The seemingly endless variety of wave power wannabes includes designs that work by using the motion of the ocean to send pressurized water ashore, where generators can turn that force into electricity. Such “pump-to-shore” devices are making some progress in Australia and in Scotland – could New Jersey be next?
The Asbury Park Press reported over the weekend that the company Clean Wave Energy was in preliminary talks – very preliminary, we should stress – with the borough of Point Pleasant Beach about locating a system there.

The pitch from Clean Wave Energy is that the Jersey Shore town could use the funds received from state renewable energy credits – which would be worth $120,000 annually, the company says – to pay to fix up a boardwalk that’s apparently in need of several million dollars’ worth of TLC.
The company told the paper it liked the Point Pleasant Beach location because the seafloor dropped off relatively quickly to the 50-foot depth necessary for the wave energy converters to function, allowing for the possibility of siting the devices 3,000 feet from shore instead of a few miles out.
Clean Wave Energy hasn’t tested its concept at any scale, it seems, but the company does provide a fair bit of detail on its website. The device consist of a displacement pump connected to an anchor block on the seafloor, and then linked by a flexible steel cable to a foam float encased in fiberglass. The float-pump apparatuses would shoot the water ashore through a subsea pipeline.
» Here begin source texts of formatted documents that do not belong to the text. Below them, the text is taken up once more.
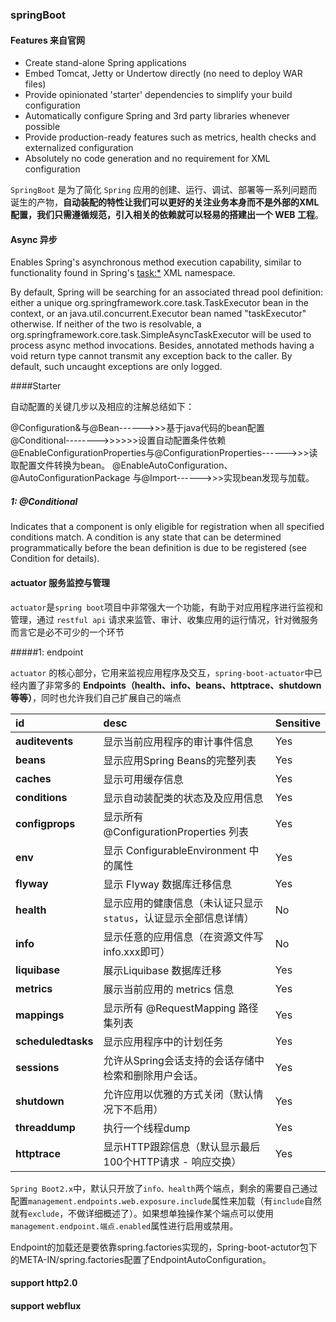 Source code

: ### springBoot

#### Features 来自官网

- Create stand-alone Spring applications
- Embed Tomcat, Jetty or Undertow directly (no need to deploy WAR files)
- Provide opinionated 'starter' dependencies to simplify your build configuration
- Automatically configure Spring and 3rd party libraries whenever possible
- Provide production-ready features such as metrics, health checks and externalized configuration
- Absolutely no code generation and no requirement for XML configuration

`SpringBoot` 是为了简化 `Spring` 应用的创建、运行、调试、部署等一系列问题而诞生的产物，**自动装配的特性让我们可以更好的关注业务本身而不是外部的XML配置，我们只需遵循规范，引入相关的依赖就可以轻易的搭建出一个 WEB 工程**。

#### Async 异步

Enables Spring's asynchronous method execution capability, similar to functionality found in Spring's <task:*> XML namespace.

By default, Spring will be searching for an associated thread pool definition: either a unique org.springframework.core.task.TaskExecutor bean in the context, or an java.util.concurrent.Executor bean named "taskExecutor" otherwise. If neither of the two is resolvable, a org.springframework.core.task.SimpleAsyncTaskExecutor will be used to process async method invocations. Besides, annotated methods having a void return type cannot transmit any exception back to the caller. By default, such uncaught exceptions are only logged.

####Starter

自动配置的关键几步以及相应的注解总结如下：

@Configuration&与@Bean------>>>基于java代码的bean配置
@Conditional-------->>>>>>设置自动配置条件依赖
@EnableConfigurationProperties与@ConfigurationProperties------>>>读取配置文件转换为bean。
@EnableAutoConfiguration、@AutoConfigurationPackage 与@Import------>>>实现bean发现与加载。

##### 1: @Conditional

Indicates that a component is only eligible for registration when all specified conditions match.
A condition is any state that can be determined programmatically before the bean definition is due to be registered (see Condition for details).



#### actuator 服务监控与管理

`actuator`是`spring boot`项目中非常强大一个功能，有助于对应用程序进行监视和管理，通过 `restful api` 请求来监管、审计、收集应用的运行情况，针对微服务而言它是必不可少的一个环节

#####1: endpoint

`actuator` 的核心部分，它用来监视应用程序及交互，`spring-boot-actuator`中已经内置了非常多的 **Endpoints（health、info、beans、httptrace、shutdown等等）**，同时也允许我们自己扩展自己的端点

| id                 | desc                                                         | Sensitive |
| :----------------- | :----------------------------------------------------------- | :-------- |
| **auditevents**    | 显示当前应用程序的审计事件信息                               | Yes       |
| **beans**          | 显示应用Spring Beans的完整列表                               | Yes       |
| **caches**         | 显示可用缓存信息                                             | Yes       |
| **conditions**     | 显示自动装配类的状态及及应用信息                             | Yes       |
| **configprops**    | 显示所有 @ConfigurationProperties 列表                       | Yes       |
| **env**            | 显示 ConfigurableEnvironment 中的属性                        | Yes       |
| **flyway**         | 显示 Flyway 数据库迁移信息                                   | Yes       |
| **health**         | 显示应用的健康信息（未认证只显示`status`，认证显示全部信息详情） | No        |
| **info**           | 显示任意的应用信息（在资源文件写info.xxx即可）               | No        |
| **liquibase**      | 展示Liquibase 数据库迁移                                     | Yes       |
| **metrics**        | 展示当前应用的 metrics 信息                                  | Yes       |
| **mappings**       | 显示所有 @RequestMapping 路径集列表                          | Yes       |
| **scheduledtasks** | 显示应用程序中的计划任务                                     | Yes       |
| **sessions**       | 允许从Spring会话支持的会话存储中检索和删除用户会话。         | Yes       |
| **shutdown**       | 允许应用以优雅的方式关闭（默认情况下不启用）                 | Yes       |
| **threaddump**     | 执行一个线程dump                                             | Yes       |
| **httptrace**      | 显示HTTP跟踪信息（默认显示最后100个HTTP请求 - 响应交换）     | Yes       |

`Spring Boot2.x`中，默认只开放了`info、health`两个端点，剩余的需要自己通过配置`management.endpoints.web.exposure.include`属性来加载（有`include`自然就有`exclude`，不做详细概述了）。如果想单独操作某个端点可以使用`management.endpoint.端点.enabled`属性进行启用或禁用。

Endpoint的加载还是要依靠spring.factories实现的，Spring-boot-actutor包下的META-IN/spring.factories配置了EndpointAutoConfiguration。

#### support http2.0

#### support webflux

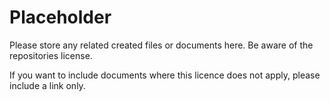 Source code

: # Placeholder

Please store any related created files or documents here. Be aware of the repositories license. 

If you want to include documents where this licence does not apply, please include a link only.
“As the piston is drawn down by the tension spring, it continues to draw water through the filter into the pump housing,” the company says. “When the float begins to exert an upward force on the piston, the water in the top side of the pump is forced out through the top check valve at a pressure greater than 200 pounds per square inch. This pressurized water is then conveyed through pipes to a manifold where it is joined with other pump lines to go on shore to the hydroelectric generators.”
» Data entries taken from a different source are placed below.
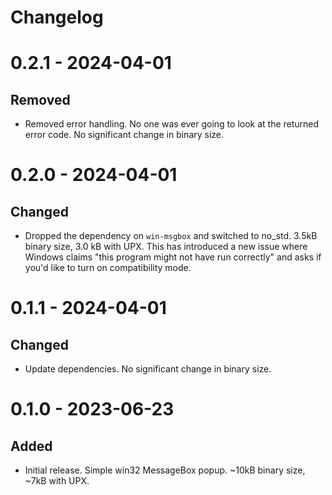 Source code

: # Changelog

# 0.2.1 - 2024-04-01

## Removed

- Removed error handling. No one was ever going to look at the returned error code. No significant change in binary size.

# 0.2.0 - 2024-04-01

## Changed

- Dropped the dependency on `win-msgbox` and switched to no_std. 3.5kB binary size, 3.0 kB with UPX. This has introduced
  a new issue where Windows claims "this program might not have run correctly" and asks if you'd like to turn on
  compatibility mode.

# 0.1.1 - 2024-04-01

## Changed

- Update dependencies. No significant change in binary size.

# 0.1.0 - 2023-06-23

## Added

- Initial release. Simple win32 MessageBox popup. ~10kB binary size, ~7kB with UPX.
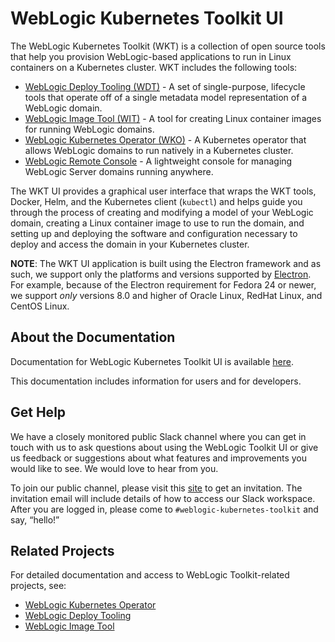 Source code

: # WebLogic Kubernetes Toolkit UI
The WebLogic Kubernetes Toolkit (WKT) is a collection of open source tools that help you provision WebLogic-based
applications to run in Linux containers on a Kubernetes cluster.  WKT includes the following tools:

- [WebLogic Deploy Tooling (WDT)](https://github.com/oracle/weblogic-deploy-tooling) - A set of single-purpose,
  lifecycle tools that operate off of a single metadata model representation of a WebLogic domain.
- [WebLogic Image Tool (WIT)](https://github.com/oracle/weblogic-image-tool) - A tool for creating Linux container
  images for running WebLogic domains.
- [WebLogic Kubernetes Operator (WKO)](https://github.com/oracle/weblogic-kubernetes-operator) - A Kubernetes operator
  that allows WebLogic domains to run natively in a Kubernetes cluster.
- [WebLogic Remote Console](https://github.com/oracle/weblogic-remote-console) - A lightweight console for managing
  WebLogic Server domains running anywhere.

The WKT UI provides a graphical user interface that wraps the WKT tools, Docker, Helm, and the Kubernetes client
(`kubectl`) and helps guide you through the process of creating and modifying a model of your WebLogic domain, creating
a Linux container image to use to run the domain, and setting up and deploying the software and configuration
necessary to deploy and access the domain in your Kubernetes cluster.

**NOTE**: The WKT UI application is built using the Electron framework and as such, we support only the platforms and versions supported by [Electron](https://www.electronjs.org/docs/latest/tutorial/support#supported-platforms).  For example, because of the Electron requirement for Fedora 24 or newer, we support _only_ versions 8.0 and higher of Oracle Linux, RedHat Linux, and CentOS Linux.


## About the Documentation

Documentation for WebLogic Kubernetes Toolkit UI is available [here](https://oracle.github.io/weblogic-toolkit-ui/).

This documentation includes information for users and for developers.

## Get Help

We have a closely monitored public Slack channel where you can get in touch with us to ask questions about using the
WebLogic Toolkit UI or give us feedback or suggestions about what features and improvements you would like to see.
We would love to hear from you.

To join our public channel, please visit this [site](https://weblogic-slack-inviter.herokuapp.com/) to get an invitation. The invitation email will include details of how to access our Slack workspace. After you are logged in, please come to `#weblogic-kubernetes-toolkit` and say, “hello!”

## Related Projects
For detailed documentation and access to WebLogic Toolkit-related projects, see:

* [WebLogic Kubernetes Operator](https://github.com/oracle/weblogic-kubernetes-operator)
* [WebLogic Deploy Tooling](https://github.com/oracle/weblogic-deploy-tooling)
* [WebLogic Image Tool](https://github.com/oracle/weblogic-image-tool)
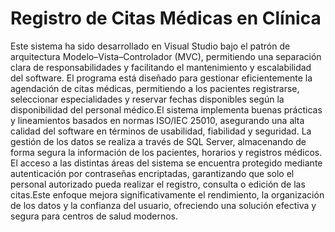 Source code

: # Registro de Citas Médicas en Clínica 
Este sistema ha sido desarrollado en Visual Studio bajo el patrón de arquitectura Modelo–Vista–Controlador (MVC), permitiendo una separación clara de responsabilidades y facilitando el mantenimiento y escalabilidad del software. El programa está diseñado para gestionar eficientemente la agendación de citas médicas, permitiendo a los pacientes registrarse, seleccionar especialidades y reservar fechas disponibles según la disponibilidad del personal médico.El sistema implementa buenas prácticas y lineamientos basados en normas ISO/IEC 25010, asegurando una alta calidad del software en términos de usabilidad, fiabilidad y seguridad. La gestión de los datos se realiza a través de SQL Server, almacenando de forma segura la información de los pacientes, horarios y registros médicos. El acceso a las distintas áreas del sistema se encuentra protegido mediante autenticación por contraseñas encriptadas, garantizando que solo el personal autorizado pueda realizar el registro, consulta o edición de las citas.Este enfoque mejora significativamente el rendimiento, la organización de los datos y la confianza del usuario, ofreciendo una solución efectiva y segura para centros de salud modernos.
On Page 2: Other similar devices are further along
A difference between the Clean Wave Energy concept and other pump-to-shore designs further along in development is that it has a major component actually on the surface of the water.

The Carnegie Wave Energy power converter, called Ceto, which is backed by federal and state governments in Australia and aims to have a system commissioned near Perth by the end of 2013, uses submerged buoys to deliver pressurized water onshore (while also desalinating the seawater).
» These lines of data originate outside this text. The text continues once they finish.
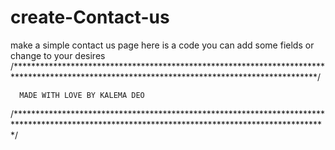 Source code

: # create-Contact-us
make a simple contact us page here is a code you can add some fields or change to your desires
/*********************************************************************************************************************************************/






      MADE WITH LOVE BY KALEMA DEO 
      
      
      
      
/***********************************************************************************************************************************************/
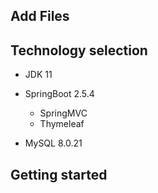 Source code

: 
## Add Files


## Technology selection
- JDK 11

- SpringBoot 2.5.4
    - SpringMVC
    - Thymeleaf

- MySQL 8.0.21


## Getting started
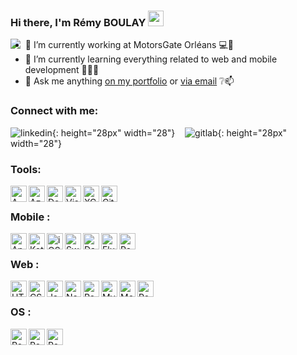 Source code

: ### Hi there, I'm Rémy BOULAY <img src="https://media.giphy.com/media/hvRJCLFzcasrR4ia7z/giphy.gif" width="25px">

<img align="left" src="https://gitlab.com/R-3MY/R-3MY/-/raw/master/finalv2.svg" />

- 🔭 I’m currently working at MotorsGate Orléans 💻📍
- 🌱 I’m currently learning everything related to web and mobile development 📱👨‍💻
- 💬 Ask me anything [on my portfolio](https://remyboulay.fr) or [via email](mailto:remy.boulay@supinfo.com) ❔📫

### Connect with me:

![linkedin](https://gitlab.com/R-3MY/R-3MY/-/raw/master/icons/linkedin.png){: height="28px" width="28"}&nbsp;&nbsp;&nbsp;&nbsp;![gitlab](https://gitlab.com/R-3MY/R-3MY/-/raw/master/icons/github.png){: height="28px" width="28"}&nbsp;&nbsp;&nbsp;&nbsp;

### Tools:
<img align="left" alt="AWS" width="26px" src="https://gitlab.com/R-3MY/R-3MY/-/raw/master/icons/aws.png" />
&nbsp;
<img align="left" alt="Azure" width="26px" src="https://gitlab.com/R-3MY/R-3MY/-/raw/master/icons/azure.png" />
&nbsp; 
<img align="left" alt="Docker" width="26px" src="https://gitlab.com/R-3MY/R-3MY/-/raw/master/icons/docker.png" />
<img align="left" alt="Visual Studio Code" width="26px" src="https://gitlab.com/R-3MY/R-3MY/-/raw/master/icons/vscode.png" />
<img align="left" alt="XCode" width="26px" src="https://gitlab.com/R-3MY/R-3MY/-/raw/master/icons/xcode.png" />
<img align="left" alt="Git" width="26px" src="https://gitlab.com/R-3MY/R-3MY/-/raw/master/icons/git.png" />

<br />

### Mobile :

<img align="left" alt="Android" width="26px" src="https://gitlab.com/R-3MY/R-3MY/-/raw/master/icons/android.png" />
<img align="left" alt="Kotlin" width="26px" src="https://gitlab.com/R-3MY/R-3MY/-/raw/master/icons/kotlin.png" />
<img align="left" alt="iOS" width="26px" src="https://gitlab.com/R-3MY/R-3MY/-/raw/master/icons/ios.png" />
<img align="left" alt="Swift" width="26px" src="https://gitlab.com/R-3MY/R-3MY/-/raw/master/icons/swift.png" />
<img align="left" alt="Dart" width="26px" src="https://gitlab.com/R-3MY/R-3MY/-/raw/master/icons/dart.png" />
<img align="left" alt="Flutter" width="26px" src="https://gitlab.com/R-3MY/R-3MY/-/raw/master/icons/flutter.png" />
<img align="left" alt="React Native" width="26px" src="https://gitlab.com/R-3MY/R-3MY/-/raw/master/icons/react.png" />

<br />

### Web :
<img align="left" alt="HTML" width="26px" src="https://gitlab.com/R-3MY/R-3MY/-/raw/master/icons/html.png" />
<img align="left" alt="CSS" width="26px" src="https://gitlab.com/R-3MY/R-3MY/-/raw/master/icons/css.png" />
<img align="left" alt="JavaScript" width="26px" src="https://gitlab.com/R-3MY/R-3MY/-/raw/master/icons/js.png" />
<img align="left" alt="Node.js" width="26px" src="https://gitlab.com/R-3MY/R-3MY/-/raw/master/icons/node.png" />
<img align="left" alt="React" width="26px" src="https://gitlab.com/R-3MY/R-3MY/-/raw/master/icons/react.png" />
<img align="left" alt="MySQL" width="26px" src="https://gitlab.com/R-3MY/R-3MY/-/raw/master/icons/mysql.png" />
<img align="left" alt="MongoDB" height="26px" src="https://gitlab.com/R-3MY/R-3MY/-/raw/master/icons/mongodb.png" />
<img align="left" alt="PostgreSQL" width="26px" src="https://gitlab.com/R-3MY/R-3MY/-/raw/master/icons/postgresql.png" />

<br />

### OS :
<img align="left" alt="React Native" width="26px" src="https://gitlab.com/R-3MY/R-3MY/-/raw/master/icons/linux.png" />
<img align="left" alt="React Native" width="26px" src="https://gitlab.com/R-3MY/R-3MY/-/raw/master/icons/windows.png" />
<img align="left" alt="React Native" width="26px" src="https://gitlab.com/R-3MY/R-3MY/-/raw/master/icons/openwrt.png" />




[website]: https://remyboulay.fr
[gitlab]: https://gitlab.com/R-3MY
[linkedin]: https://www.linkedin.com/in/remyboulay/
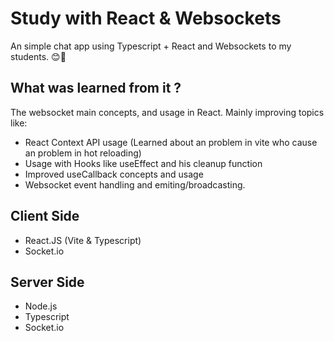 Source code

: # Study with React & Websockets
An simple chat app using Typescript + React and Websockets to my students. 😊👋

## What was learned from it ?
The websocket main concepts, and usage in React. Mainly improving topics like:
- React Context API usage (Learned about an problem in vite who cause an problem in hot reloading)
- Usage with Hooks like useEffect and his cleanup function
- Improved useCallback concepts and usage
- Websocket event handling and emiting/broadcasting. 

## Client Side
- React.JS (Vite & Typescript)
- Socket.io

## Server Side
- Node.js
- Typescript
- Socket.io
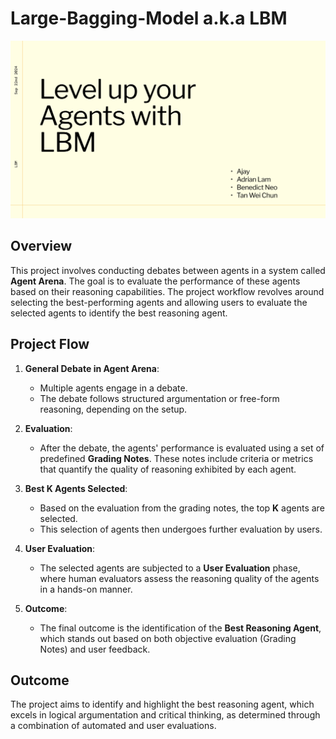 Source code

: # Large-Bagging-Model a.k.a LBM

![Landing](assets/landing.png)

## Overview

This project involves conducting debates between agents in a system called **Agent Arena**. The goal is to evaluate the performance of these agents based on their reasoning capabilities. The project workflow revolves around selecting the best-performing agents and allowing users to evaluate the selected agents to identify the best reasoning agent.

## Project Flow

1. **General Debate in Agent Arena**:
   - Multiple agents engage in a debate.
   - The debate follows structured argumentation or free-form reasoning, depending on the setup.

2. **Evaluation**:
   - After the debate, the agents' performance is evaluated using a set of predefined **Grading Notes**. These notes include criteria or metrics that quantify the quality of reasoning exhibited by each agent.

3. **Best K Agents Selected**:
   - Based on the evaluation from the grading notes, the top **K** agents are selected.
   - This selection of agents then undergoes further evaluation by users.

4. **User Evaluation**:
   - The selected agents are subjected to a **User Evaluation** phase, where human evaluators assess the reasoning quality of the agents in a hands-on manner.

5. **Outcome**:
   - The final outcome is the identification of the **Best Reasoning Agent**, which stands out based on both objective evaluation (Grading Notes) and user feedback.

## Outcome
The project aims to identify and highlight the best reasoning agent, which excels in logical argumentation and critical thinking, as determined through a combination of automated and user evaluations.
The other device of note in this category is Aquamarine’s Oyster. An 800-kilowatt version is undergoing testing at the European Marine Energy Centre in Orkney, Scotland, with two more of the devices expected to join it. The Oyster is attached to the seabed at depths between about 30 and 50 feet about a quarter-mile offshore. Its hinged flap, which is almost entirely underwater, pitches back and forth in the waves, driving hydraulic pistons that push high-pressure water onshore via a subsea pipeline to drive a conventional hydro-electric turbine.